* _Your objective_:
Write out again, word for word, the lines below from the line that holds "Source code" through the line that holds "- $\pi$- 新状态根$s_i$有效的证明", omitting pictures.
>>>
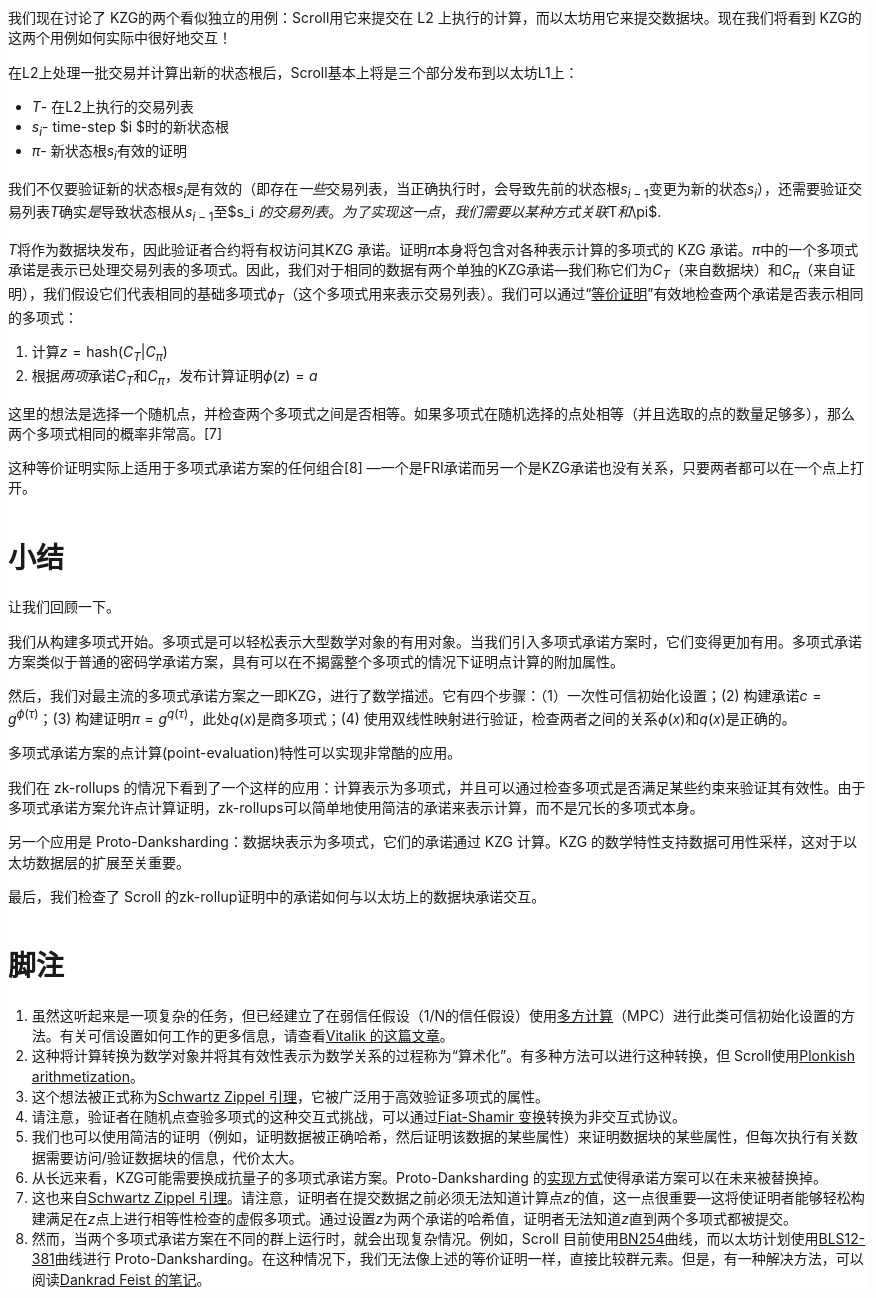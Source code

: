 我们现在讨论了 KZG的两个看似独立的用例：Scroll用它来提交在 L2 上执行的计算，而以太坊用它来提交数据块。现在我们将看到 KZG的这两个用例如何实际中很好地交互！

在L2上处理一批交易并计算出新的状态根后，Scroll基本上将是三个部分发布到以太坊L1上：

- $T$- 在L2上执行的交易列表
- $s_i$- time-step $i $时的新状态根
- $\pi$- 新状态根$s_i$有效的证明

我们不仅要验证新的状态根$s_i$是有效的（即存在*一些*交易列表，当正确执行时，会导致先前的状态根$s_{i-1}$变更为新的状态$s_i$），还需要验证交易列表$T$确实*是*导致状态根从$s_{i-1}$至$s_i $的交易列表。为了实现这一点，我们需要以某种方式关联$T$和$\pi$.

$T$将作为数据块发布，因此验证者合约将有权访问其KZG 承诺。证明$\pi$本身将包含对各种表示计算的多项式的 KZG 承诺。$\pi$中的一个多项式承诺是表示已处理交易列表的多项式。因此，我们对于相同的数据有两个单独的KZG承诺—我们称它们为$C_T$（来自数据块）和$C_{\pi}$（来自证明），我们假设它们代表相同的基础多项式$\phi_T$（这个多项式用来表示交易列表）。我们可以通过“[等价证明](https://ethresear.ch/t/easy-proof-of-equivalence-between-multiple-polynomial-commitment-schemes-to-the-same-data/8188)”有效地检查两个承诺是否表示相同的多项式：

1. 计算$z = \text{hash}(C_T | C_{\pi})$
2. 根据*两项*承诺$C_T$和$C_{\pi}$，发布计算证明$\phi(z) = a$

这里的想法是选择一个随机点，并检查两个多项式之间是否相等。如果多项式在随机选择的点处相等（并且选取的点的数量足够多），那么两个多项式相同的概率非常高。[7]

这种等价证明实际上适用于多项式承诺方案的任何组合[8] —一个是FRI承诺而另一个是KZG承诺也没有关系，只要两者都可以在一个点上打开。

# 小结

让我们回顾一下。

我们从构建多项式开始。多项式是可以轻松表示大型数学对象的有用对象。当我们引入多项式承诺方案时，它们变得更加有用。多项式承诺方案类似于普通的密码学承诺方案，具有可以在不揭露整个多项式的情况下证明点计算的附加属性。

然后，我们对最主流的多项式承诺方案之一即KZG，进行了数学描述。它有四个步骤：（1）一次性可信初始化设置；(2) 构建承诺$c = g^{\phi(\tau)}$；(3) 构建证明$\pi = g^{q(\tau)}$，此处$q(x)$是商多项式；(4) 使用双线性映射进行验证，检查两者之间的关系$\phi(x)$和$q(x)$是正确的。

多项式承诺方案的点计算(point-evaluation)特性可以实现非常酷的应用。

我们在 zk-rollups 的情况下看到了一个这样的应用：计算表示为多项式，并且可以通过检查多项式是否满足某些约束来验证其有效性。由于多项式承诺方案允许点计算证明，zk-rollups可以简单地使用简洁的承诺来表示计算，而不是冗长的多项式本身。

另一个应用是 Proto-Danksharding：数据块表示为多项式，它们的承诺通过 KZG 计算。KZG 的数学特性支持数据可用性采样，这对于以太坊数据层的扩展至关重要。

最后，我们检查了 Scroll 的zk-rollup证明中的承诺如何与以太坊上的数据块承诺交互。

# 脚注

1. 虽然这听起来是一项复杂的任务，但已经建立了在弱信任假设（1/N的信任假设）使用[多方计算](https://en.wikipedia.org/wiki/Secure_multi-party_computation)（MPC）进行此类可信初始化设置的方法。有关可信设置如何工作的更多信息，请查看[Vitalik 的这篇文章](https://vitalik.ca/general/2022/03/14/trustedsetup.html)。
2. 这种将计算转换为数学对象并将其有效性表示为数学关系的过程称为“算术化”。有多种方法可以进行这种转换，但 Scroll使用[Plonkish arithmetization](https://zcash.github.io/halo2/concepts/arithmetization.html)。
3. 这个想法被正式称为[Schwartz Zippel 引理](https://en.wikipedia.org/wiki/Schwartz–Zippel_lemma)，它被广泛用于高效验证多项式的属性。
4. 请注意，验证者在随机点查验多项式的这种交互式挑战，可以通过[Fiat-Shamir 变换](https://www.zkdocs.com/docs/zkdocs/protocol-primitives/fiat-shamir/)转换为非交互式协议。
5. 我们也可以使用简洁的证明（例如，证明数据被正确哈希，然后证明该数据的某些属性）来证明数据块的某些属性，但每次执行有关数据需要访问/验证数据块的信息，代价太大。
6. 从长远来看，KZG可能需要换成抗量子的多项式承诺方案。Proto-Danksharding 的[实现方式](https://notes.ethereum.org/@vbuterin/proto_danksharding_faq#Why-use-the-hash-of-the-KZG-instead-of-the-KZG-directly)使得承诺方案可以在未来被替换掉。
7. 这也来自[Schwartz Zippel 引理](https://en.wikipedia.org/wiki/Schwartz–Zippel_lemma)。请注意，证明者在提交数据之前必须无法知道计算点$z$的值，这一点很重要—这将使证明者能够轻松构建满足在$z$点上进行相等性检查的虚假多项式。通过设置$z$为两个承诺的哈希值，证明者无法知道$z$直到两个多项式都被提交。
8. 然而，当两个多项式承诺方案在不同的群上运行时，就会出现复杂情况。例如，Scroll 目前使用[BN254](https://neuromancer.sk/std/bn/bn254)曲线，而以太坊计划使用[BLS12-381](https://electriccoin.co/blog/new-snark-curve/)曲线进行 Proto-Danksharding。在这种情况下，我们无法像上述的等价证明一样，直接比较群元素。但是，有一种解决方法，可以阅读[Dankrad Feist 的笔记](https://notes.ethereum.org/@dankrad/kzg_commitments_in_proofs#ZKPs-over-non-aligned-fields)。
<<<
>>>
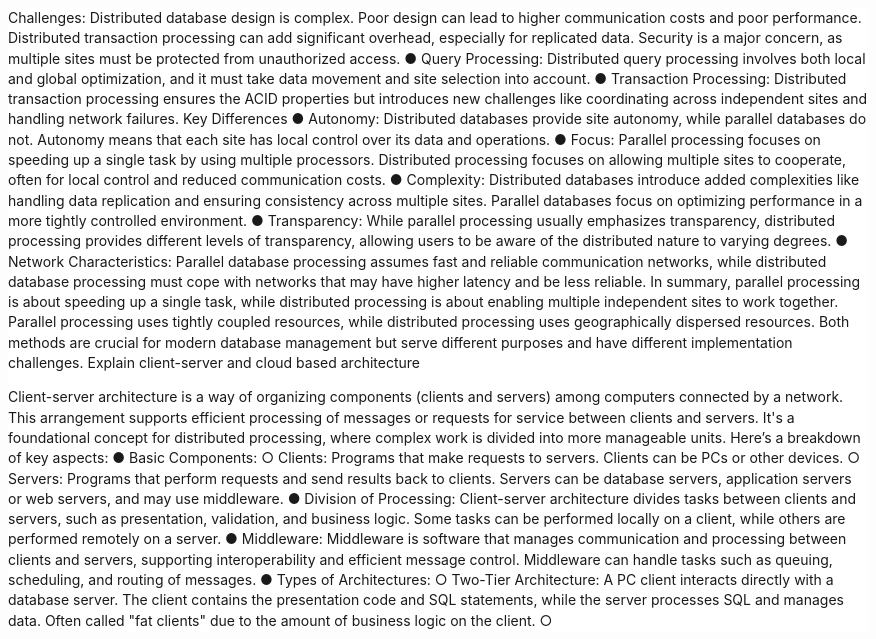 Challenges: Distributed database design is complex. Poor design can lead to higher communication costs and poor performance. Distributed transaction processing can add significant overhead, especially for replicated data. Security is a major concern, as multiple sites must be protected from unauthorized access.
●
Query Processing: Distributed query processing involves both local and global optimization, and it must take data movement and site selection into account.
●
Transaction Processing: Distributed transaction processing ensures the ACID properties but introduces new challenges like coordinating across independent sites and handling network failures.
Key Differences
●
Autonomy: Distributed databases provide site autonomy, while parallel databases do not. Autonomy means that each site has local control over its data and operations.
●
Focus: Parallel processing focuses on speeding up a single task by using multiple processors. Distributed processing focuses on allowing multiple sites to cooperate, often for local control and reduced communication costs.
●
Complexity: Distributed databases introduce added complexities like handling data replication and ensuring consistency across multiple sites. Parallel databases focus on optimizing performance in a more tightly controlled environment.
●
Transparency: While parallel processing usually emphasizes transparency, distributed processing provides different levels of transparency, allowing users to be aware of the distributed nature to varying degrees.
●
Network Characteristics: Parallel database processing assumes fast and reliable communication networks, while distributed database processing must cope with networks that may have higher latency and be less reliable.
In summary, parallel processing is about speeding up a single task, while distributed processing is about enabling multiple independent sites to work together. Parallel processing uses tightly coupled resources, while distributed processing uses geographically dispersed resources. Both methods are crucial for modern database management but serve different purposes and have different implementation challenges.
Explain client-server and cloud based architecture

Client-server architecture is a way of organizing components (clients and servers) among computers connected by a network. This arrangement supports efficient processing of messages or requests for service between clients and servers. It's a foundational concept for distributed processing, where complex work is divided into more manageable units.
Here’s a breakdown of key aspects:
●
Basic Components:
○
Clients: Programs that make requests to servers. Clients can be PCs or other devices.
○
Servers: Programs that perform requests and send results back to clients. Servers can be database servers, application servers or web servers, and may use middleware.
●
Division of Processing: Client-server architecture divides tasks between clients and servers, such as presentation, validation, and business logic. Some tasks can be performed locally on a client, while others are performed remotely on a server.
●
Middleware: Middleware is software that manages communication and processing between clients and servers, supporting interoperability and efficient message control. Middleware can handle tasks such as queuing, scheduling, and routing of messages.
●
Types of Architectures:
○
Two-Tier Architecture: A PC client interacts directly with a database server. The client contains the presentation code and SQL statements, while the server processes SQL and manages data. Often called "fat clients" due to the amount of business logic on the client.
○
<<<
* _Your response_:
Source code

: 我们现在讨论了 KZG的两个看似独立的用例：Scroll用它来提交在 L2 上执行的计算，而以太坊用它来提交数据块。现在我们将看到 KZG的这两个用例如何实际中很好地交互！

在L2上处理一批交易并计算出新的状态根后，Scroll基本上将是三个部分发布到以太坊L1上：

- $T$- 在L2上执行的交易列表
- $s_i$- time-step $i $时的新状态根
- $\pi$- 新状态根$s_i$有效的证明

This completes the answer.